Restate all the entries exactly as they appear, apart from the pictures.

Data records:
↓↓↓

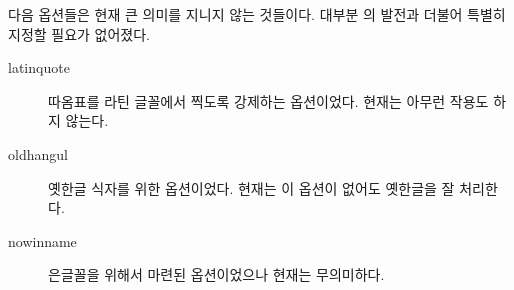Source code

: \documentclass[
	12pt,
	a4paper,
	kosection,
	footnote,
	nobookmarks,
	microtype,
]{oblivoir}
\newcommand\obclass{ob\-liv\-oir\oblivoirallowbreak}
\begin{document}
\bigskip

다음 옵션들은 현재 큰 의미를 지니지 않는 것들이다. 대부분 \koTeX 의 발전과 더불어  특별히 지정할 필요가 없어졌다.
\begin{description}
\item [latinquote] 따옴표를 라틴 글꼴에서 찍도록 강제하는 옵션이었다. 현재는 아무런 작용도 하지 않는다.
\item [oldhangul] 옛한글 식자를 위한 옵션이었다. 현재는 이 옵션이 없어도 옛한글을 잘 처리한다.
\item [nowinname] 은글꼴을 위해서 마련된 옵션이었으나 현재는 무의미하다.
\end{description}


\end{document}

↑↑↑

- Result of this task -
Source code

: \documentclass[
	12pt,
	a4paper,
	kosection,
	footnote,
	nobookmarks,
	microtype,
]{oblivoir}
\newcommand\obclass{ob\-liv\-oir\oblivoirallowbreak}
\begin{document}
\bigskip

다음 옵션들은 현재 큰 의미를 지니지 않는 것들이다. 대부분 \koTeX 의 발전과 더불어  특별히 지정할 필요가 없어졌다.
\begin{description}
\item [latinquote] 따옴표를 라틴 글꼴에서 찍도록 강제하는 옵션이었다. 현재는 아무런 작용도 하지 않는다.
\item [oldhangul] 옛한글 식자를 위한 옵션이었다. 현재는 이 옵션이 없어도 옛한글을 잘 처리한다.
\item [nowinname] 은글꼴을 위해서 마련된 옵션이었으나 현재는 무의미하다.
\end{description}


\end{document}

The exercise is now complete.